Wednesday, November 23, 2016

The power of the mind

There was a little kernel of truth that was discussed briefly at the retreat and it has stayed with me. The man who lead the retreat, a name well known to Australians, made the comment that "the mind focuses on what has the most energy". If you are told 'don't think of a white horse', what do you do? Well, try as you might not to think about a white horse, your mind goes to the image of a white horse. The mind "takes the target".

If you say to  a child "don't jump in the puddle", the idea of jumping in the puddle becomes irresistible. The woman at the retreat whom I referred to as Rachel in a previous post said to me that she tried this with a friend whilst out walking. They were crossing a  shallow pool of water via a log and once across she turned back to her friend and called out, 'Don't fall in!'. Right on cue, the friend fell off the log and into the water.

So, the message is don't talk to people about what not to do but rather give them a positive direction. If a friend  or loved one is obsessing about a person who no longer wants to be in their life, the message is not to tell them to 'stop thinking about him/her' but rather to think about something else.
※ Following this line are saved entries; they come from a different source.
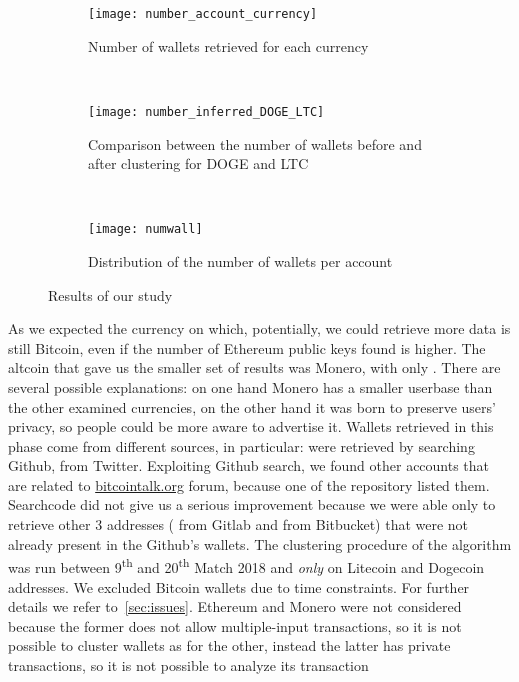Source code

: \begin{figure*}
\centering
\begin{subfigure}[t]{0.3\textwidth}
\centering
\texttt{[image: number\_account\_currency]}
\caption{Number of wallets retrieved for each currency}
\label{fig:numberaccountcurrency}
\end{subfigure}
~
\begin{subfigure}[t]{0.3\textwidth}
\texttt{[image: number\_inferred\_DOGE\_LTC]}
\caption{Comparison between the number of wallets before and after clustering
for DOGE and LTC}
\label{fig:dogeltcclustered}
\end{subfigure}
~
\begin{subfigure}[t]{0.3\textwidth}
\centering
\texttt{[image: numwall]}
\caption{Distribution of the number of wallets per account}
\label{fig:numwall}
\end{subfigure}
\caption{Results of our study}
\end{figure*}
As we expected the currency on which, potentially, we could retrieve more data
is still Bitcoin, even if the number of Ethereum public keys found is higher.
The altcoin that gave us the smaller set of results was Monero, with only
\startingXMR{}. There are several possible explanations: on one hand Monero has
a smaller userbase than the other examined currencies, on the other hand it was
born to preserve users' privacy, so people could be more aware to advertise it.
Wallets retrieved in this phase come from different sources, in particular:
\accountGithub{} were retrieved by searching Github, \accountTwitter{}
from Twitter. Exploiting Github search, we found other \accountBitcointalk{}
accounts that are related to \url{bitcointalk.org} forum, because one
of the repository listed them. Searchcode did not give us a serious improvement
because we were able only to retrieve other 3 addresses (\accountGitlab{} from
Gitlab and \accountBitbucket{} from Bitbucket) that were not already present in
the Github's wallets.
The clustering procedure of the algorithm was run between 9\textsuperscript{th}
and 20\textsuperscript{th} Match 2018 and \emph{only} on Litecoin and Dogecoin
addresses. We excluded Bitcoin wallets due to time constraints.
For further details we refer to~\autoref{sec:issues}. Ethereum and Monero were
not considered because the former does not allow multiple-input transactions,
so it is not possible to cluster wallets as for the other, instead the latter
has private transactions, so it is not possible to analyze its transaction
In the same vein, there isn't much positivity in thinking about what you don't have, or can't have, but much positivity to be had in finding a new direction or focus or interest. As someone who likes all her important relationships to be 'tickety-boo' and who feels held back when they are not in good order, I find it helpful to focus on something else and often times, that's my relationship with myself.

King writes about the power of the mind and how focused thought can get you where you want to go. I recommend you read the article for a full understanding but let's focus on this thought late in that article, that "The real power of focused thought comes from the amount of emotional and physical energy it generates."
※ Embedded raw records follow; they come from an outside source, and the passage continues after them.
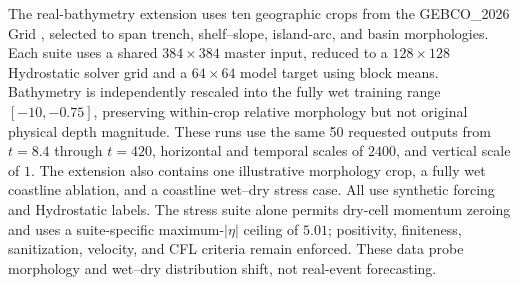 The real-bathymetry extension uses ten geographic crops from the GEBCO\_2026 Grid \citep{gebco2026}, selected to span trench, shelf--slope, island-arc, and basin morphologies. Each suite uses a shared $384 \times 384$ master input, reduced to a $128 \times 128$ Hydrostatic solver grid and a $64 \times 64$ model target using block means. Bathymetry is independently rescaled into the fully wet training range $[-10, -0.75]$, preserving within-crop relative morphology but not original physical depth magnitude. These runs use the same 50 requested outputs from $t=8.4$ through $t=420$, horizontal and temporal scales of $2400$, and vertical scale of $1$. The extension also contains one illustrative morphology crop, a fully wet coastline ablation, and a coastline wet--dry stress case. All use synthetic forcing and Hydrostatic labels. The stress suite alone permits dry-cell momentum zeroing and uses a suite-specific maximum-$|\eta|$ ceiling of $5.01$; positivity, finiteness, sanitization, velocity, and CFL criteria remain enforced. These data probe morphology and wet--dry distribution shift, not real-event forecasting.
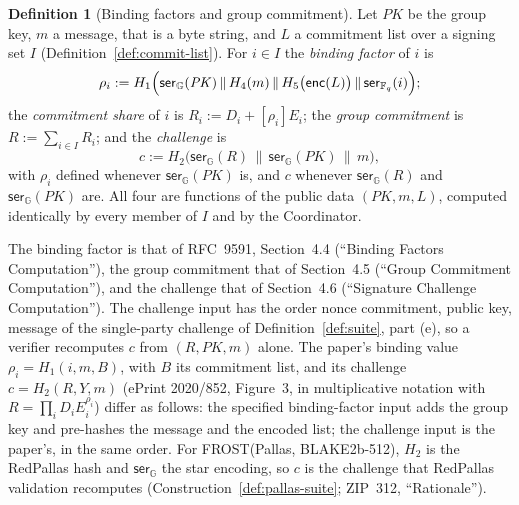 \documentclass[11pt,a4paper]{article}
\theoremstyle{definition}
\newtheorem{definition}[theorem]{Definition}
\newcommand{\F}{\mathbb{F}}
\newcommand{\G}{\mathbb{G}}
\newcommand{\Fq}{\F_q}
\begin{document}
\begin{definition}[Binding factors and group commitment]\label{def:binding}
Let \(\mathit{PK}\) be the group key, \(m\) a message, that is a byte
string, and \(L\) a commitment list over a signing set \(I\)
(Definition~\ref{def:commit-list}). For \(i \in I\) the \emph{binding
factor} of \(i\) is
\[
  \rho_i := H_1\Bigl( \mathsf{ser}_{\G}(\mathit{PK}) \,\|\, H_4(m) \,\|\,
    H_5\bigl(\mathsf{enc}(L)\bigr) \,\|\, \mathsf{ser}_{\Fq}(i) \Bigr) ;
\]
the \emph{commitment share} of \(i\) is \(R_i := D_i + [\rho_i]E_i\); the
\emph{group commitment} is \(R := \sum_{i \in I} R_i\); and the
\emph{challenge} is
\[
  c := H_2\bigl( \mathsf{ser}_{\G}(R) \,\|\, \mathsf{ser}_{\G}(\mathit{PK})
    \,\|\, m \bigr) ,
\]
with \(\rho_i\) defined whenever \(\mathsf{ser}_{\G}(\mathit{PK})\) is, and
\(c\) whenever \(\mathsf{ser}_{\G}(R)\) and \(\mathsf{ser}_{\G}(\mathit{PK})\)
are. All four are functions of
the public data \((\mathit{PK}, m, L)\), computed identically by every
member of \(I\) and by the Coordinator.
\end{definition}

The binding factor is that of RFC~9591, Section~4.4 (``Binding Factors
Computation''), the group commitment that of Section~4.5 (``Group
Commitment Computation''), and the challenge that of Section~4.6
(``Signature Challenge Computation''). The challenge input has the order
nonce commitment, public key, message of the single-party challenge of
Definition~\ref{def:suite}, part (e), so a verifier recomputes \(c\) from
\((R, \mathit{PK}, m)\) alone. The paper's binding value
\(\rho_i = H_1(i, m, B)\), with \(B\) its commitment list, and its
challenge \(c = H_2(R, Y, m)\) (ePrint 2020/852, Figure~3, in
multiplicative notation with \(R = \prod_i D_i E_i^{\rho_i}\)) differ as
follows: the specified binding-factor input adds the group key and
pre-hashes the message and the encoded list; the challenge input is the
paper's, in the same order. For FROST(Pallas, BLAKE2b-512), \(H_2\) is the
RedPallas hash and \(\mathsf{ser}_{\G}\) the star encoding, so \(c\) is the
challenge that RedPallas validation recomputes
(Construction~\ref{def:pallas-suite}; ZIP~312, ``Rationale'').
\end{document}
When I feel a little removed from the love in my life, even knowing on a rational level that there is an abundance of it, I take myself to my cushion in order that I may explore that emotion. What word would I use to explain this feeling to myself? Hmmm, perhaps 'lonely', or 'isolated' or 'distanced' or 'frustrated' or 'confused'. I don't deny this feeling(s). I go straight into the feeling and I feel it intensely; deeply. This little exercise often lifts the feeling and transforms it to something else. I mean, it's a silly thought. I'm loved, I'm really quite sure of it, and I love, without question. Sometimes, it is vexed and troubled in my mind, but the love exists regardless of the state of it at that moment when I experience some sort of disturbance in the flow of it, either way.
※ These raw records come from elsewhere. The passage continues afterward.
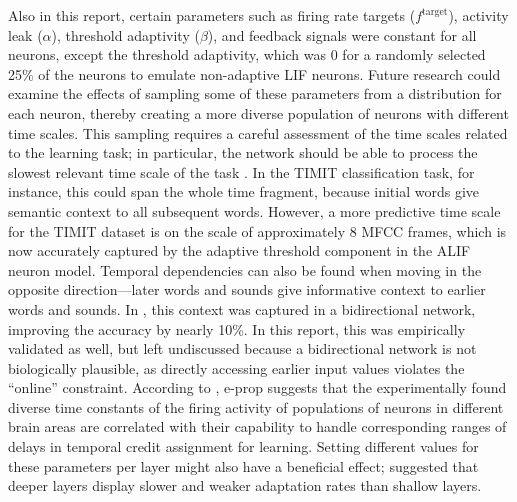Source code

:     Also in this report, certain parameters such as firing rate targets ($f^\text{target}$), activity leak ($\alpha$), threshold adaptivity ($\beta$), and feedback signals were constant for all neurons, except the threshold adaptivity, which was 0 for a randomly selected 25\% of the neurons to emulate non-adaptive LIF neurons.
    Future research could examine the effects of sampling some of these parameters from a distribution for each neuron, thereby creating a more diverse population of neurons with different time scales.
    This sampling requires a careful assessment of the time scales related to the learning task; in particular, the network should be able to process the slowest relevant time scale of the task \citep{jaeger2021dimensions}.
    In the TIMIT classification task, for instance, this could span the whole time fragment, because initial words give semantic context to all subsequent words.
    However, a more predictive time scale for the TIMIT dataset is on the scale of approximately 8 MFCC frames, which is now accurately captured by the adaptive threshold component in the ALIF neuron model.
    Temporal dependencies can also be found when moving in the opposite direction---later words and sounds give informative context to earlier words and sounds.
    In \citet{bellec2020solution}, this context was captured in a bidirectional network, improving the accuracy by nearly 10\%.
    In this report, this was empirically validated as well, but left undiscussed because a bidirectional network is not biologically plausible, as directly accessing earlier input values violates the ``online'' constraint.
    According to \citet{bellec2020solution}, e-prop suggests that the experimentally found diverse time constants of the firing activity of populations of neurons in different brain areas \citep{runyan2017distinct} are correlated with their capability to handle corresponding ranges of delays in temporal credit assignment for learning.
    Setting different values for these parameters per layer might also have a beneficial effect; \citet{ahmed1998estimates} suggested that deeper layers display slower and weaker adaptation rates than shallow layers.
There is a little trick to experiencing the state of bliss that I discovered one Friday night several years now. At the time I was attending a meditation/discussion gathering of people on a Friday evening. We'd talk about some philosophical issue or other and we'd have a couple of short, say, 20 minute meditations. I can't remember what led me into this meditation but I found my mind surveying the important people in my life. As I surveyed them, that is, looked on them from afar, as if I was in heaven and had some sort of vehicle to get from one to the other, I felt this very deep wave of love for them wash over my whole body. I was awash in feelings of love going both ways, from me and to me, and as these feelings gathered I found I had collected an enormous pile of love. My cup runneth over and tears gushed down my face, some landing on my neck and shirt. I had, without direction, hit onto the state of bliss.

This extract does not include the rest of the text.